DATE OF JUDGMENT06/04/1993
BENCH:
JEEVAN REDDY, B.P. (J)
BENCH:
JEEVAN REDDY, B.P. (J)
VENKATACHALA N. (J)
CITATION:
1993 SCR (2) 993 1993 SCC Supl. (3) 51
JT 1993 (2) 662 1993 SCALE (2)423
ACT:
Income tax Act 1961:
Sections 10(6)(vii) and 40(c)(iii)Salary paid to Foreign
Technical Director--Exempt under the head
’Salaries--"Whether could be included in the total income.
HEADNOTE:
During the accounting order relevant to assessment year
1965-66, the Respondent-assessee paid to its foreign
technical director a total remuneration of Rs. 66,000
including a sum of Rs. 28,576 paid by way of perquisites.

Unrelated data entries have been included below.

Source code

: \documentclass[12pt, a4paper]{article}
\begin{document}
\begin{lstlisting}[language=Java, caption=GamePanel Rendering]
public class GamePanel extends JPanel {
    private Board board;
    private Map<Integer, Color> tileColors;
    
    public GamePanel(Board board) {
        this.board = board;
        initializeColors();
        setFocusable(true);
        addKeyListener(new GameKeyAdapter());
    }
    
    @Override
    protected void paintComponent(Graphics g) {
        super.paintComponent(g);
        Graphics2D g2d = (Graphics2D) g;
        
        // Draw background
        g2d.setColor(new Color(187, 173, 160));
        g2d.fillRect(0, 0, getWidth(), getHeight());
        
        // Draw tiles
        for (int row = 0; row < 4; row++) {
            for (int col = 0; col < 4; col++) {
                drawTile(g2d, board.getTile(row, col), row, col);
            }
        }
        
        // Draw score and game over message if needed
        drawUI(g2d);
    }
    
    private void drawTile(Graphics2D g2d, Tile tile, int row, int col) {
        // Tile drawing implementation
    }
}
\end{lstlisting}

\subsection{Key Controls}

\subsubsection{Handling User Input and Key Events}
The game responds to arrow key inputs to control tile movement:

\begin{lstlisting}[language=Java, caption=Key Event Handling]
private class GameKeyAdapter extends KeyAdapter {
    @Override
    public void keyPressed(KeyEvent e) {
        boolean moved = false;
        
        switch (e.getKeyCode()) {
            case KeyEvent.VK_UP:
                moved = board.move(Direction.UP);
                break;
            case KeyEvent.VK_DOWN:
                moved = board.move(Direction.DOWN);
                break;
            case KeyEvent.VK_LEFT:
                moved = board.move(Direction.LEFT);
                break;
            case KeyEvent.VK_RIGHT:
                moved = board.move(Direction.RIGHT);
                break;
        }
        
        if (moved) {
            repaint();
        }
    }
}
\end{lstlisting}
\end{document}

The Income-tax Officer allowed only a sum of Rs. 13,200 by
way of perquisites and disallowed the balance of Rs. 15,376
in view of Section 40(c)(iii) of the Income-tax Act, 1961.
On an appeal by the assessee, the Appellate Assistant
Commissioner held that since the salary of the foreign
technical director was exempt under S.10(6)(vii), the
provision contained in Sec.40(c)(iii) was not applicable.
Revenue preferred an appeal and the Tribunal held that
S.40(c)(iii) was applicable. At the instance of the
Assessee, Tribunal referred the question to the High Court.
Since the High Court answered the question in favour of the
assessee, Revenue preferred the present appeal.
Dismissing the appeal, this Court,
HELD: Under section 10(6)(vii) of the Income-tax Act, 1961
the remuneration due to any technician, who was not a
resident in any of the four financial years immediately
preceding the financial year in which he arrived in India,
chargeable under the head ’salaries’, for services rendered
as a technician, was exempt. Thus in the instant case, the
salary paid to the foreign technical director was admittedly
exempt under Section 10(6)(vii) of the Income-tax Act, 1961.
In other words, it was nil for the purposes of the Act. If
so, the second proviso to sub-clause (iii) of S.40(c)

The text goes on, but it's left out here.